Hetherlegh is the nicest doctor there ever was, the narrator of this longish tale informs the reader. His favorite prescription to patients is “Lie low, go slow and keep cool.” He also says that more men (I’m sure he means to include women here as well) are killed by overwork than the importance of this world justifies. Speaking obliquely of the manuscript that John Pansay wrote shortly before his death, it’s the doctor’s opinion Pansay died of overwork and his delusions of ghosts were part of that. He may or may not have been a “blackguard” to Mrs. Keith-Wessington. He certainly was engaged to Miss Kitty Mannering. Miss Mannering broke the engagement off.
The narrator was the one who suggested Pansay write his story down because “When little boys have learned a new bad word they are never happy till they have chalked it up on a door. And this also is Literature.” He then relates its contents to the reader.
Pansay confesses to an affair with a married woman, Mrs. Agnes Keith-Wessington, begun aboard ship from England to India. They were deeply in love, but had to part ways once they reached India. When Pansay secured leave, they met in Simla, where he had a change of heart. Mrs. Wessington, however, did not. She implored him, “I’m sure it’s all a mistake—a hideous mistake!” She asked for forgiveness. The forgiveness never came and she eventually died of some undefined illness.
Later, when Jack is in love again and out riding with his fiancée, Miss Kitty Mannering, he sees Mrs. Wessington’s yellow rickshaw and the black and white liveried jhampanis (i.e., Indian rickshaw bearers) who used to pull it blocking their way. Agnes calls to him. He pulls his horse to a halt, but Kitty rides right on through—jhampanis, rickshaw and all.
And his life starts falling apart.
Given that Kipling was about 19 when he wrote this story, it’s not bad. There are few awkward points. The writer intrudes at one point, not as narrator, but to comment on mixed metaphors.
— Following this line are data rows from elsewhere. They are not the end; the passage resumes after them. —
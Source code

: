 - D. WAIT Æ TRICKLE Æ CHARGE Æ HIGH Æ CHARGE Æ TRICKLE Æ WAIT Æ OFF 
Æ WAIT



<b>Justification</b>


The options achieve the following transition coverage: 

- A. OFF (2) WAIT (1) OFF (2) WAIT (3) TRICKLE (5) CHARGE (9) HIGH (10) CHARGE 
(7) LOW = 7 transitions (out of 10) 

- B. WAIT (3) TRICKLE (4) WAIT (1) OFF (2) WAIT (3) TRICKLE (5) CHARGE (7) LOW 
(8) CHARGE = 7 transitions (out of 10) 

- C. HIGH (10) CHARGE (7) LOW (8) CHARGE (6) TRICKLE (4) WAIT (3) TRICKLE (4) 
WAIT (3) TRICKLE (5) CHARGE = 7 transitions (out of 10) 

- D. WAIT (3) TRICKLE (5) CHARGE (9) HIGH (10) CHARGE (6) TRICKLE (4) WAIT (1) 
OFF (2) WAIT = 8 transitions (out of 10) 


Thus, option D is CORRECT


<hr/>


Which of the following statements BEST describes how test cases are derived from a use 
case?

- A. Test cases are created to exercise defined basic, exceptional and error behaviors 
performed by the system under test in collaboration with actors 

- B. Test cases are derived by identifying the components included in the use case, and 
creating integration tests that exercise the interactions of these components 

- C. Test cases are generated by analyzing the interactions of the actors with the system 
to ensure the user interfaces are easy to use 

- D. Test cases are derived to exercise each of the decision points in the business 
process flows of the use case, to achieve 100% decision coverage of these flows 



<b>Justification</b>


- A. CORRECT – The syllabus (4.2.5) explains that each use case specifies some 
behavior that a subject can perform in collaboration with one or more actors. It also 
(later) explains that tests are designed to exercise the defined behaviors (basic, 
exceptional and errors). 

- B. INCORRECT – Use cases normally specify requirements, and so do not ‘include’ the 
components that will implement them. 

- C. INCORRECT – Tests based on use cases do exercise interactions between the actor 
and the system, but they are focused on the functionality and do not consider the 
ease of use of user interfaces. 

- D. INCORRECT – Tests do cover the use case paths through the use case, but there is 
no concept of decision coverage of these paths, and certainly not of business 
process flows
Also, to remove all ambiguity on the reality of the apparition of Mrs. Wessington, he has the jhampanis, all brothers, get sick and die so as to accompany their mistress into the afterlife. Poor devils.
Overall, this is probably too long and too melodramatic for most modern readers (after all, it begins with the ending) but it does have its moments. The nicest doctor there ever was clearly doesn’t have clue when it comes to actually treating people. The breaking of Pansay’s engagement involves the application of a horsewhip—but not to a horse.